Quote the listing below word for word, stopping after the line that contains "- 👀 **I’m passionate".
*** Block opens ***
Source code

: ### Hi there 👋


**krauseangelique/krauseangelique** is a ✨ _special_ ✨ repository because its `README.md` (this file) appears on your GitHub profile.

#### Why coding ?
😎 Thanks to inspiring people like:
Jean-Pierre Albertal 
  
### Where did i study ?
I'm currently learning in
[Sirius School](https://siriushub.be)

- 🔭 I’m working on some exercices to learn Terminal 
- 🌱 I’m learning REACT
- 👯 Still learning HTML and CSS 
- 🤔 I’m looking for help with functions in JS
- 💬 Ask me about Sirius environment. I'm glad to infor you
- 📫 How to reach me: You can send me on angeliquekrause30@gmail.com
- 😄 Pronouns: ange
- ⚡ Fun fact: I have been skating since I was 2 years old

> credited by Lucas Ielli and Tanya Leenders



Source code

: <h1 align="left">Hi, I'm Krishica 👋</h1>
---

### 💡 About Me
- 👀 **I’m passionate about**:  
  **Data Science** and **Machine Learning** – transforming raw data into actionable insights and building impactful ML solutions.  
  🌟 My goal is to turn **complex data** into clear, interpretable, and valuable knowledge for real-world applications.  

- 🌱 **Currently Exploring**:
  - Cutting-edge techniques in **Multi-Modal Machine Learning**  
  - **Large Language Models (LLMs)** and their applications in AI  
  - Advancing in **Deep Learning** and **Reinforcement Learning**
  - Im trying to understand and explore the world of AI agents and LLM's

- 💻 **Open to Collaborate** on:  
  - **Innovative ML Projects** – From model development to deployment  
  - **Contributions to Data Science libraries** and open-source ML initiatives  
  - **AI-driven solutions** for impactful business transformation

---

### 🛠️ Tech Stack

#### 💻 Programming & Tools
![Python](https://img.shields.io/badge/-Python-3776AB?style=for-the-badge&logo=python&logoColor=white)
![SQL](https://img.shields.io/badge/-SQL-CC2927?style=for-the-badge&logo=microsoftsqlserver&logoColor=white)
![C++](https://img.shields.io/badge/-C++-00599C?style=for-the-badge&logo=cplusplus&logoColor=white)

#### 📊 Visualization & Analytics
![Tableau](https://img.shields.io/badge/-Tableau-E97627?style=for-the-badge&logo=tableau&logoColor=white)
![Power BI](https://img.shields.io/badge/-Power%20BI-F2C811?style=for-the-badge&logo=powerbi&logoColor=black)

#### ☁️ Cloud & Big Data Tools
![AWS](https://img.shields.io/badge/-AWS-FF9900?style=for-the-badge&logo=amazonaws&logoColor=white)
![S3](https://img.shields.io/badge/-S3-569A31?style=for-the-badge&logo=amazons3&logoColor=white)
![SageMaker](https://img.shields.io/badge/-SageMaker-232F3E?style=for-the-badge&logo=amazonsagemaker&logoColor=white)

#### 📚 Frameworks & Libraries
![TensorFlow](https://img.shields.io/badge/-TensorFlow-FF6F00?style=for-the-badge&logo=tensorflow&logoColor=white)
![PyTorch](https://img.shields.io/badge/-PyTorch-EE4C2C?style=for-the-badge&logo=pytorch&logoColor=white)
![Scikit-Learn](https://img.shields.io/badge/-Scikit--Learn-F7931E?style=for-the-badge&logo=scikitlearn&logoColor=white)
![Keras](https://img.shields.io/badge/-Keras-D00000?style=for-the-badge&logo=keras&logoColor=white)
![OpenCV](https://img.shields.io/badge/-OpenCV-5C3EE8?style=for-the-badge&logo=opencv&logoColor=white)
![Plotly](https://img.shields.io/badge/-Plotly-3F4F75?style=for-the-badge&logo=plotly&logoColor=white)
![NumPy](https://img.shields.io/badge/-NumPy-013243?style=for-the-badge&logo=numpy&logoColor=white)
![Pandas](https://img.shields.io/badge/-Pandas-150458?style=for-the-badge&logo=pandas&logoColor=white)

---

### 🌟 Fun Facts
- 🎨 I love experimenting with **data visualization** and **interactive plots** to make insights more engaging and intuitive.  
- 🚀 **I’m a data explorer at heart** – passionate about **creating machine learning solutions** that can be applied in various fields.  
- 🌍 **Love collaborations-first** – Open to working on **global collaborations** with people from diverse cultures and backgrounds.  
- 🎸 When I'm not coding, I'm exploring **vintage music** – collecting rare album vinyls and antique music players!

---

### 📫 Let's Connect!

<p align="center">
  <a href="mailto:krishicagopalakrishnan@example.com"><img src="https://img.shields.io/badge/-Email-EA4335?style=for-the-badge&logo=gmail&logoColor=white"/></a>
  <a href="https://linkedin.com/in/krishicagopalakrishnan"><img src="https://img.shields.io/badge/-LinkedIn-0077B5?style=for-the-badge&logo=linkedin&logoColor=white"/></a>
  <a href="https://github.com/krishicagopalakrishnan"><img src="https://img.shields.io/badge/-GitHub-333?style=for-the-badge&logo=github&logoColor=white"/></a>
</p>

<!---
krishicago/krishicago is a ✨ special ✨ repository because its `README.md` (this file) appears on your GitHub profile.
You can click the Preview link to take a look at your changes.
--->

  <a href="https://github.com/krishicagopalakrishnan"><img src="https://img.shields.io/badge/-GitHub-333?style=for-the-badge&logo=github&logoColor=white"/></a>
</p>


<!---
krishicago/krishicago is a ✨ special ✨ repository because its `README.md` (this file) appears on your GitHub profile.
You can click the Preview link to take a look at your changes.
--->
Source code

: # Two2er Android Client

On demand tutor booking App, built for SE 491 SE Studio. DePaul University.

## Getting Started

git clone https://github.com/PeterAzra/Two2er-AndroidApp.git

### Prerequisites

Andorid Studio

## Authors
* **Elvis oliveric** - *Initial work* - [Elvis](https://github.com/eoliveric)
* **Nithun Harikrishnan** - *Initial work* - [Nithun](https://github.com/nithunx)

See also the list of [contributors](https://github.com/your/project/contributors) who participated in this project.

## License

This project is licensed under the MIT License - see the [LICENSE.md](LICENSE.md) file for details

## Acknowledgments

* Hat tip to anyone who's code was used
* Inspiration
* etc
*** Block closes ***
RESULT OF THIS TASK –
Source code

: ### Hi there 👋


**krauseangelique/krauseangelique** is a ✨ _special_ ✨ repository because its `README.md` (this file) appears on your GitHub profile.

#### Why coding ?
😎 Thanks to inspiring people like:
Jean-Pierre Albertal 
  
### Where did i study ?
I'm currently learning in
[Sirius School](https://siriushub.be)

- 🔭 I’m working on some exercices to learn Terminal 
- 🌱 I’m learning REACT
- 👯 Still learning HTML and CSS 
- 🤔 I’m looking for help with functions in JS
- 💬 Ask me about Sirius environment. I'm glad to infor you
- 📫 How to reach me: You can send me on angeliquekrause30@gmail.com
- 😄 Pronouns: ange
- ⚡ Fun fact: I have been skating since I was 2 years old

> credited by Lucas Ielli and Tanya Leenders



Source code

: <h1 align="left">Hi, I'm Krishica 👋</h1>
---

### 💡 About Me
- 👀 **I’m passionate about**:  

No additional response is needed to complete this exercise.